This is exercise number $57$ in Hugh Gordon's Discrete Probability.
For $n \in \mathbb{N}$, show that
$$\binom{\binom{n}{2}}{2}=3\binom{n+1}{4}$$
My algebraic solution:
$$\binom{\binom{n}{2}}{2}=3\binom{n+1}{4}$$
$$\binom{\frac{n(n-1)}{2}}{2}=\frac{3n(n+1)(n-1)(n-2)}{4 \cdot 3 \cdot 2}$$
$$2\left(\frac{n(n-1)}{2}\right)\left(\frac{n(n-1)}{2}-1\right)=\frac{n(n+1)(n-1)(n-2)}{2}$$
$$2n(n-1)\frac{n^2-n-2}{2} = n(n+1)(n-1)(n-2)$$
$$n(n-1)(n-2)(n+1)=n(n+1)(n-1)(n-2)$$
This finishes the proof.
I feel like this is not what the point of the exercise was; it feels like an unclean, inelegant bashing with the factorial formula for binomial coefficients. Is there a nice counting argument to show the identity? Something involving committees perhaps?

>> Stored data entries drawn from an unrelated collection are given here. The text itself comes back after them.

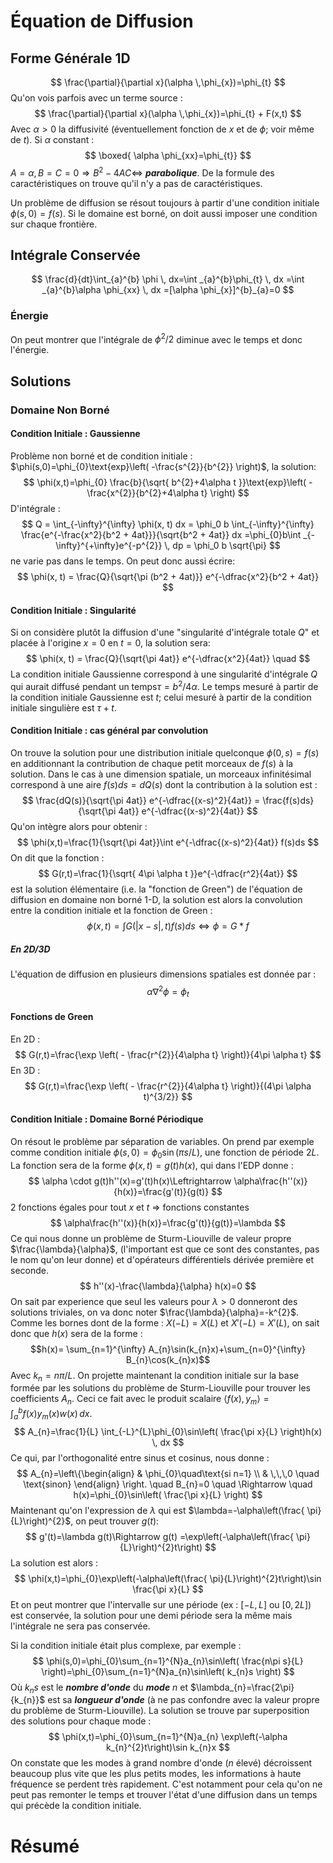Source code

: # Équation de Diffusion
## Forme Générale 1D
$$
\frac{\partial}{\partial x}(\alpha \,\phi_{x})=\phi_{t}
$$
Qu'on vois parfois avec un terme source :
$$
\frac{\partial}{\partial x}(\alpha \,\phi_{x})=\phi_{t} + F(x,t)
$$
Avec $\alpha>0$ la diffusivité (éventuellement fonction de $x$ et de $\phi$; voir même de $t$). Si $\alpha$ constant :
$$
\boxed{ \alpha \phi_{xx}=\phi_{t}}
$$
$A=\alpha, B=C=0\Rightarrow B^{2}-4AC\Leftrightarrow$ ***parabolique***. De la formule des caractéristiques on trouve qu'il n'y a pas de caractéristiques.

Un problème de diffusion se résout toujours à partir d'une condition initiale $\phi(s,0)=f(s)$. Si le domaine est borné, on doit aussi imposer une condition sur chaque frontière.

## Intégrale Conservée

$$
\frac{d}{dt}\int_{a}^{b} \phi \, dx=\int _{a}^{b}\phi_{t} \, dx  =\int _{a}^{b}\alpha \phi_{xx} \, dx =[\alpha \phi_{x}]^{b}_{a}=0
$$

### Énergie

On peut montrer que l'intégrale de $\phi ^2/2$ diminue avec le temps et donc l'énergie.

## Solutions

### Domaine Non Borné

#### Condition Initiale : Gaussienne

Problème non borné et de condition initiale : $\phi(s,0)=\phi_{0}\text{exp}\left( -\frac{s^{2}}{b^{2}} \right)$, la solution:
$$
\phi(x,t)=\phi_{0} \frac{b}{\sqrt{ b^{2}+4\alpha t }}\text{exp}\left( - \frac{x^{2}}{b^{2}+4\alpha t} \right)
$$
D'intégrale :
$$ 
Q 
= \int_{-\infty}^{\infty} \phi(x, t) dx 
= \phi_0 b \int_{-\infty}^{\infty} \frac{e^{-\frac{x^2}{b^2 + 4at}}}{\sqrt{b^2 + 4at}} dx 
=\phi_{0}b\int _{-\infty}^{+\infty}e^{-p^{2}} \, dp 
= \phi_0 b \sqrt{\pi}
$$
ne varie pas dans le temps. On peut donc aussi écrire:
$$
\phi(x, t) = \frac{Q}{\sqrt{\pi (b^2 + 4at)}} e^{-\dfrac{x^2}{b^2 + 4at}}
$$
#### Condition Initiale : Singularité

Si on considère plutôt la diffusion d'une "singularité d'intégrale totale $Q$" et placée à l'origine $x = 0$ en $t = 0$, la solution sera:
$$
\phi(x, t) = \frac{Q}{\sqrt{\pi 4at}} e^{-\dfrac{x^2}{4at}} \quad
$$
La condition initiale Gaussienne correspond à une singularité d'intégrale $Q$ qui aurait diffusé pendant un temps$\tau=b^{2}/4\alpha$. Le temps mesuré à partir de la condition initiale Gaussienne est $t$; celui mesuré à partir de la condition initiale singulière est $\tau+t$.

#### Condition Initiale : cas général par convolution

On trouve la solution pour une distribution initiale quelconque $\phi(0,s)=f(s)$ en additionnant la contribution de chaque petit morceaux de $f(s)$ à la solution. Dans le cas à une dimension spatiale, un morceaux infinitésimal correspond à une aire $f(s)ds=dQ(s)$ dont la contribution à la solution est :
$$
\frac{dQ(s)}{\sqrt{\pi 4at}} e^{-\dfrac{(x-s)^2}{4at}} = \frac{f(s)ds}{\sqrt{\pi 4at}} e^{-\dfrac{(x-s)^2}{4at}}
$$
Qu'on intègre alors pour obtenir : 
$$
\phi(x,t)=\frac{1}{\sqrt{\pi 4at}}\int   e^{-\dfrac{(x-s)^2}{4at}} f(s)ds 
$$
On dit que la fonction :
$$
G(r,t)=\frac{1}{\sqrt{ 4\pi \alpha t }}e^{-\dfrac{r^2}{4at}}
$$
est la solution élémentaire (i.e. la "fonction de Green") de l'équation de diffusion en domaine non borné 1-D, la solution est alors la convolution entre la condition initiale et la fonction de Green :
$$
\phi(x,t)=\int G(|x-s|,t)f(s)ds\Leftrightarrow \phi=G*f 
$$

##### En 2D/3D

L'équation de diffusion en plusieurs dimensions spatiales est donnée par :
$$
\alpha \nabla^{2}\phi=\phi_{t}
$$
#### Fonctions de Green
En 2D :
$$
G(r,t)=\frac{\exp \left( - \frac{r^{2}}{4\alpha t} \right)}{4\pi \alpha t}
$$
En 3D :
$$
G(r,t)=\frac{\exp \left( - \frac{r^{2}}{4\alpha t} \right)}{(4\pi \alpha t)^{3/2}}
$$

#### Condition Initiale : Domaine Borné Périodique

On résout le problème par séparation de variables. 
On prend par exemple comme condition initiale $\phi(s,0)=\phi_{0}\sin(\pi s/L)$, une fonction de période $2L$. La fonction sera de la forme $\phi(x,t)=g(t)h(x)$, qui dans l'EDP donne :
$$
\alpha \cdot g(t)h''(x)=g'(t)h(x)\Leftrightarrow \alpha\frac{h''(x)}{h(x)}=\frac{g'(t)}{g(t)}
$$
$2$ fonctions égales pour tout $x$ et $t$ $\Rightarrow$ fonctions constantes
$$
\alpha\frac{h''(x)}{h(x)}=\frac{g'(t)}{g(t)}=\lambda
$$
Ce qui nous donne un problème de Sturm-Liouville de valeur propre $\frac{\lambda}{\alpha}$, (l'important est que ce sont des constantes, pas le nom qu'on leur donne) et d'opérateurs différentiels dérivée première et seconde.
$$
h''(x)-\frac{\lambda}{\alpha} h(x)=0
$$
On sait par experience que seul les valeurs pour $\lambda>0$ donneront des solutions triviales, on va donc noter $\frac{\lambda}{\alpha}=-k^{2}$. Comme les bornes dont de la forme : $X(-L)=X(L)$ et $X'(-L)=X'(L)$, on sait donc que $h(x)$ sera de la forme :
$$h(x)= \sum_{n=1}^{\infty} A_{n}\sin(k_{n}x)+\sum_{n=0}^{\infty} B_{n}\cos(k_{n}x)$$
Avec $k_{n}=n\pi/L$. On projette maintenant la condition initiale sur la base formée par les solutions du problème de Sturm-Liouville pour trouver les coefficients $A_{n}$. Ceci ce fait avec le produit scalaire $\langle f(x),y_{m} \rangle=\int _{a}^{b}f(x)y_{m}(x)w(x) \, dx$.
$$
A_{n}=\frac{1}{L} \int_{-L}^{L}\phi_{0}\sin\left( \frac{\pi x}{L} \right)h(x)  \, dx 
$$
Ce qui, par l'orthogonalité entre sinus et cosinus, nous donne :
$$
A_{n}=\left\{\begin{align}
& \phi_{0}\quad\text{si n=1} \\
& \,\,\,0 \quad \text{sinon}
\end{align}
\right. 
\quad B_{n}=0 \quad \Rightarrow \quad h(x)=\phi_{0}\sin\left( \frac{\pi x}{L} \right) 
$$
Maintenant qu'on l'expression de $\lambda$ qui est $\lambda=-\alpha\left(\frac{ \pi}{L}\right)^{2}$, on peut trouver $g(t) :$
$$
g'(t)=\lambda g(t)\Rightarrow g(t) =\exp\left(-\alpha\left(\frac{ \pi}{L}\right)^{2}t\right)
$$
La solution est alors :
$$
\phi(x,t)=\phi_{0}\exp\left(-\alpha\left(\frac{ \pi}{L}\right)^{2}t\right)\sin \frac{\pi x}{L}
$$
Et on peut montrer que l'intervalle sur une période (ex : $[-L,L]$ ou $[0,2L]$) est conservée, la solution pour une demi période sera la même mais l'intégrale ne sera pas conservée.

Si la condition initiale était plus complexe, par exemple :
$$
\phi(s,0)=\phi_{0}\sum_{n=1}^{N}a_{n}\sin\left( \frac{n\pi s}{L} \right)=\phi_{0}\sum_{n=1}^{N}a_{n}\sin\left( k_{n}s \right)
$$
Où $k_{n}s$ est le ***nombre d'onde*** du ***mode*** $n$ et $\lambda_{n}=\frac{2\pi}{k_{n}}$ est sa ***longueur d'onde*** (à ne pas confondre avec la valeur propre du problème de Sturm-Liouville). La solution se trouve par superposition des solutions pour chaque mode :
$$
\phi(x,t)=\phi_{0}\sum_{n=1}^{N}a_{n} \exp\left(-\alpha k_{n}^{2}t\right)\sin k_{n}x
$$
On constate que les modes à grand nombre d'onde ($n$ élevé) décroissent beaucoup plus vite que les plus petits modes, les informations à haute fréquence se perdent très rapidement. C'est notamment pour cela qu'on ne peut pas remonter le temps et trouver l'état d'une diffusion dans un temps qui précède la condition initiale.



# Résumé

$\binom{\binom n2}2$ counts pairs of (distinct) 2-element subsets of $n$-element set. Union of such pair is either 4-element set (and each 4-element set is counted 3 times: there are 3 ways to divide 4-set into 2 pairs) or 3-element set (and each 3-element set is also counted 3 times). That gives $3\binom n4+3\binom n3=3\binom{n+1}4$.